┌──

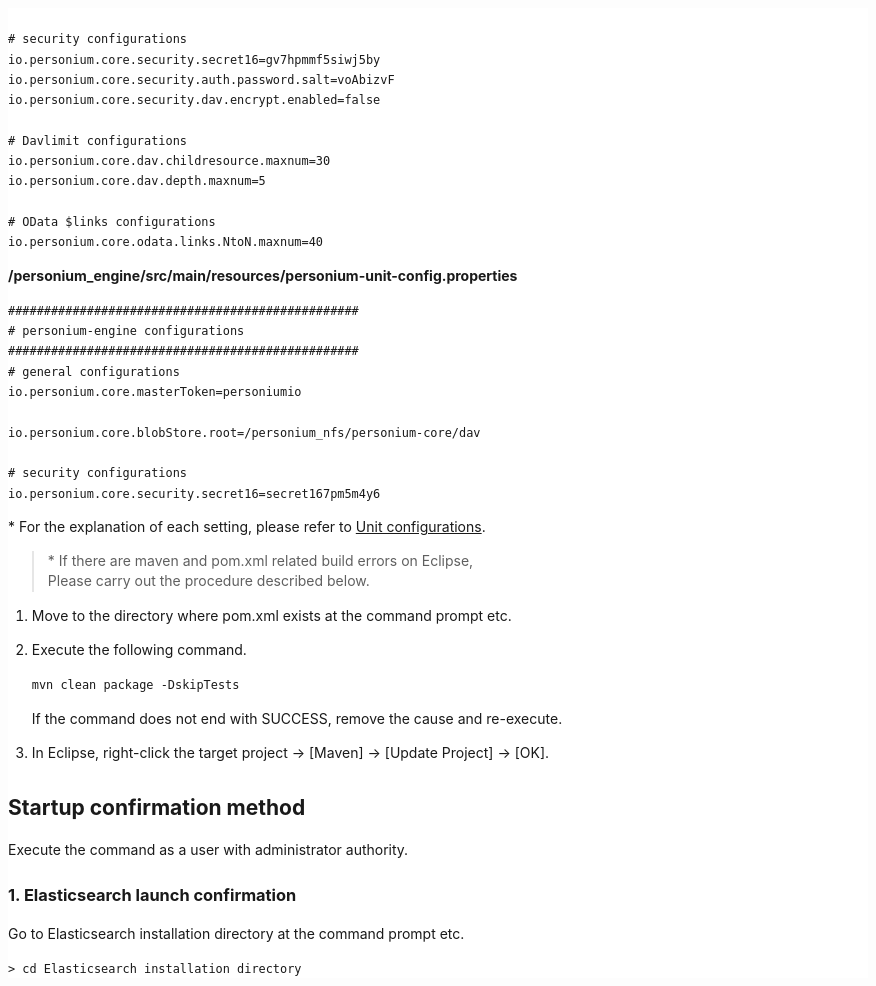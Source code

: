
 ```

# security configurations
io.personium.core.security.secret16=gv7hpmmf5siwj5by
io.personium.core.security.auth.password.salt=voAbizvF
io.personium.core.security.dav.encrypt.enabled=false

# Davlimit configurations
io.personium.core.dav.childresource.maxnum=30
io.personium.core.dav.depth.maxnum=5

# OData $links configurations
io.personium.core.odata.links.NtoN.maxnum=40
```

**/personium_engine/src/main/resources/personium-unit-config.properties**

```
#################################################
# personium-engine configurations
#################################################
# general configurations
io.personium.core.masterToken=personiumio

io.personium.core.blobStore.root=/personium_nfs/personium-core/dav

# security configurations
io.personium.core.security.secret16=secret167pm5m4y6
```
\* For the explanation of each setting, please refer to [Unit configurations](../server-operator/unit_config_list.md).

> \* If there are maven and pom.xml related build errors on Eclipse,  
Please carry out the procedure described below.

1. Move to the directory where pom.xml exists at the command prompt etc.  

1. Execute the following command.

    ```
    mvn clean package -DskipTests
    ```

    If the command does not end with SUCCESS, remove the cause and re-execute.  

1. In Eclipse, right-click the target project -> [Maven] -> [Update Project] -> [OK].


## Startup confirmation method
Execute the command as a user with administrator authority.
### 1. Elasticsearch launch confirmation

Go to Elasticsearch installation directory at the command prompt etc.

```
> cd Elasticsearch installation directory
```
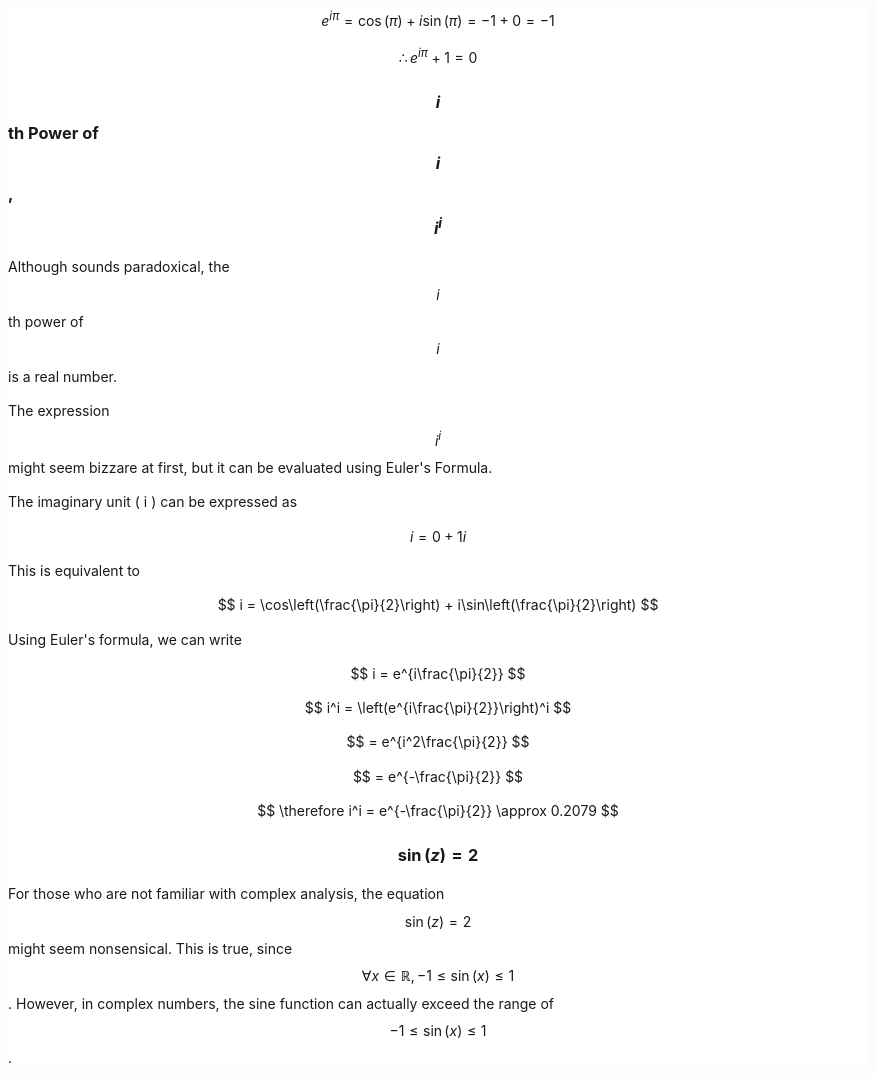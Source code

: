 $$
e^{i\pi} = \cos(\pi) + i\sin(\pi) = -1 + 0 = -1
$$

$$
\therefore e^{i\pi} + 1 = 0
$$

### $$i$$th Power of $$i$$, $$i^i$$

Although sounds paradoxical, the $$i$$th power of $$i$$ is a real number.

The expression $$i^i$$ might seem bizzare at first, but it can be evaluated using Euler's Formula.

<p align="center">

The imaginary unit \( i \) can be expressed as

$$
i = 0 + 1i
$$

This is equivalent to

$$
i = \cos\left(\frac{\pi}{2}\right) + i\sin\left(\frac{\pi}{2}\right)
$$

Using Euler's formula, we can write

$$
i = e^{i\frac{\pi}{2}}
$$

$$
i^i = \left(e^{i\frac{\pi}{2}}\right)^i
$$

$$
= e^{i^2\frac{\pi}{2}}
$$

$$
= e^{-\frac{\pi}{2}}
$$

$$
\therefore i^i = e^{-\frac{\pi}{2}} \approx 0.2079
$$

</p>

### $$\sin({z}) = 2$$

For those who are not familiar with complex analysis, the equation $$\sin({z}) = 2$$ might seem nonsensical. This is true, since $$\forall x \in \mathbb{R}, -1 \leq \sin(x) \leq 1$$. However, in complex numbers, the sine function can actually exceed the range of $$-1 \leq \sin(x) \leq 1$$.
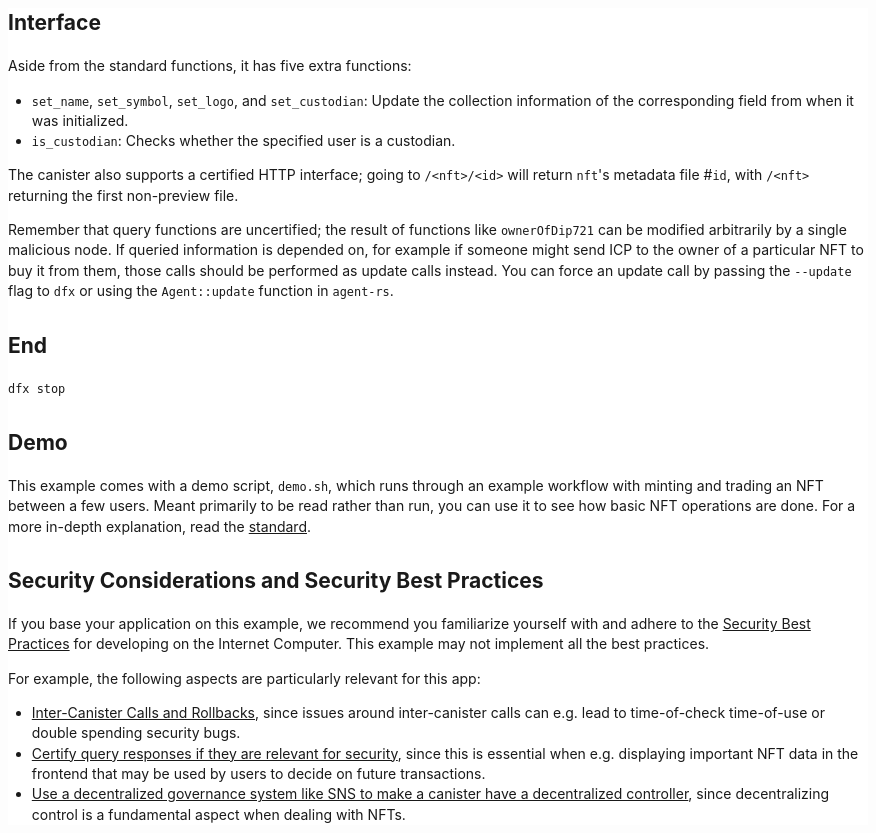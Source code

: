 ## Interface

Aside from the standard functions, it has five extra functions:

- `set_name`, `set_symbol`, `set_logo`, and `set_custodian`: Update the collection information of the corresponding field from when it was initialized.
- `is_custodian`: Checks whether the specified user is a custodian.

The canister also supports a certified HTTP interface; going to `/<nft>/<id>` will return `nft`'s metadata file #`id`, with `/<nft>` returning the first non-preview file.

Remember that query functions are uncertified; the result of functions like `ownerOfDip721` can be modified arbitrarily by a single malicious node. If queried information is depended on, for example if someone might send ICP to the owner of a particular NFT to buy it from them, those calls should be performed as update calls instead. You can force an update call by passing the `--update` flag to `dfx` or using the `Agent::update` function in `agent-rs`.

## End

```sh
dfx stop
```

## Demo

This example comes with a demo script, `demo.sh`, which runs through an example workflow with minting and trading an NFT between a few users. Meant primarily to be read rather than run, you can use it to see how basic NFT operations are done. For a more in-depth explanation, read the [standard][dip721].

[dfx]: https://smartcontracts.org/docs/developers-guide/install-upgrade-remove.html
[rust]: https://rustup.rs
[dip721]: https://github.com/Psychedelic/DIP721
[mint]: https://github.com/dfinity/experimental-minting-tool

## Security Considerations and Security Best Practices

If you base your application on this example, we recommend you familiarize yourself with and adhere to the [Security Best Practices](https://internetcomputer.org/docs/current/references/security/) for developing on the Internet Computer. This example may not implement all the best practices.

For example, the following aspects are particularly relevant for this app:

- [Inter-Canister Calls and Rollbacks](https://internetcomputer.org/docs/current/references/security/rust-canister-development-security-best-practices/#inter-canister-calls-and-rollbacks), since issues around inter-canister calls can e.g. lead to time-of-check time-of-use or double spending security bugs.
- [Certify query responses if they are relevant for security](https://internetcomputer.org/docs/current/references/security/general-security-best-practices#certify-query-responses-if-they-are-relevant-for-security), since this is essential when e.g. displaying important NFT data in the frontend that may be used by users to decide on future transactions.
- [Use a decentralized governance system like SNS to make a canister have a decentralized controller](https://internetcomputer.org/docs/current/references/security/rust-canister-development-security-best-practices#use-a-decentralized-governance-system-like-sns-to-make-a-canister-have-a-decentralized-controller), since decentralizing control is a fundamental aspect when dealing with NFTs.
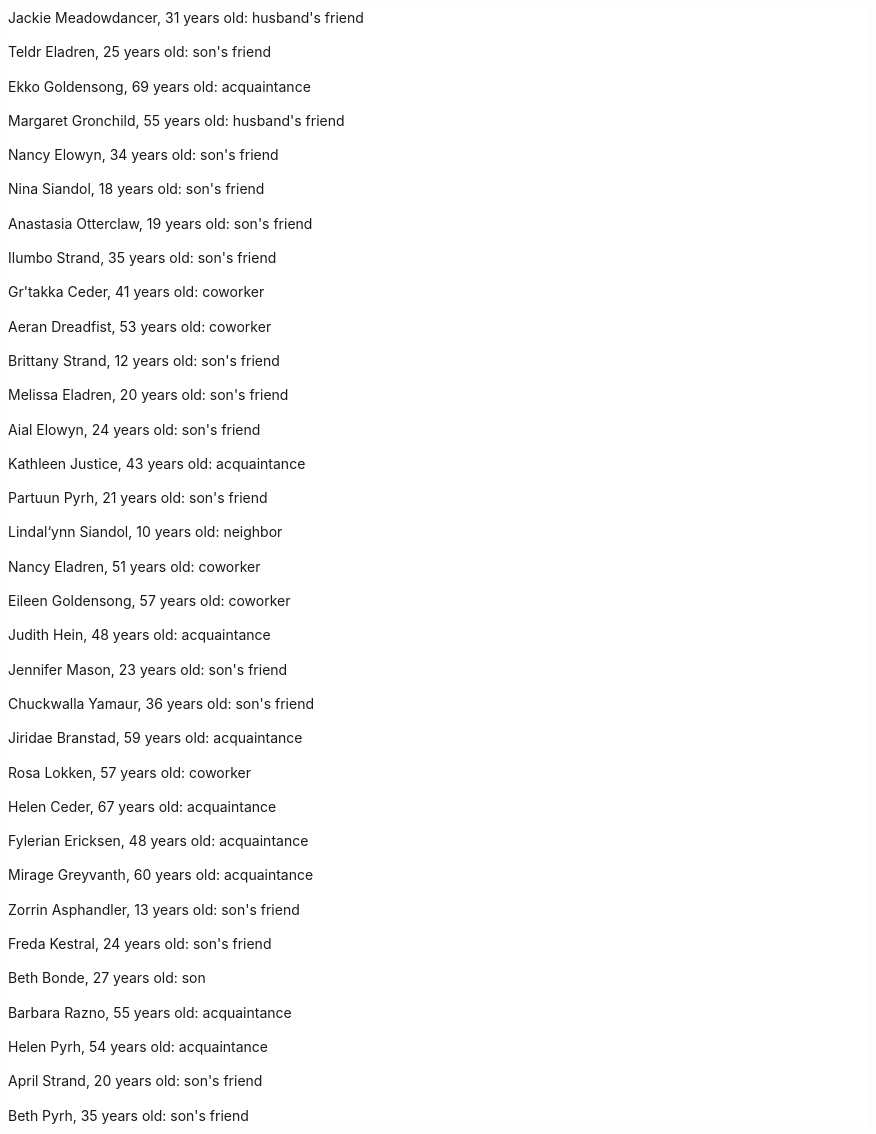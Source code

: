 Jackie Meadowdancer, 31 years old: husband's friend

Teldr Eladren, 25 years old: son's friend

Ekko Goldensong, 69 years old: acquaintance

Margaret Gronchild, 55 years old: husband's friend

Nancy Elowyn, 34 years old: son's friend

Nina Siandol, 18 years old: son's friend

Anastasia Otterclaw, 19 years old: son's friend

Ilumbo Strand, 35 years old: son's friend

Gr'takka Ceder, 41 years old: coworker

Aeran Dreadfist, 53 years old: coworker

Brittany Strand, 12 years old: son's friend

Melissa Eladren, 20 years old: son's friend

Aial Elowyn, 24 years old: son's friend

Kathleen Justice, 43 years old: acquaintance

Partuun Pyrh, 21 years old: son's friend

Lindal‘ynn Siandol, 10 years old: neighbor

Nancy Eladren, 51 years old: coworker

Eileen Goldensong, 57 years old: coworker

Judith Hein, 48 years old: acquaintance

Jennifer Mason, 23 years old: son's friend

Chuckwalla Yamaur, 36 years old: son's friend

Jiridae Branstad, 59 years old: acquaintance

Rosa Lokken, 57 years old: coworker

Helen Ceder, 67 years old: acquaintance

Fylerian Ericksen, 48 years old: acquaintance

Mirage Greyvanth, 60 years old: acquaintance

Zorrin Asphandler, 13 years old: son's friend

Freda Kestral, 24 years old: son's friend

Beth Bonde, 27 years old: son

Barbara Razno, 55 years old: acquaintance

Helen Pyrh, 54 years old: acquaintance

April Strand, 20 years old: son's friend

Beth Pyrh, 35 years old: son's friend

└──

Collect each line above holding the string "coworker".

-- Exercise solution --
Gr'takka Ceder, 41 years old: coworker
Aeran Dreadfist, 53 years old: coworker
Nancy Eladren, 51 years old: coworker
Eileen Goldensong, 57 years old: coworker
Rosa Lokken, 57 years old: coworker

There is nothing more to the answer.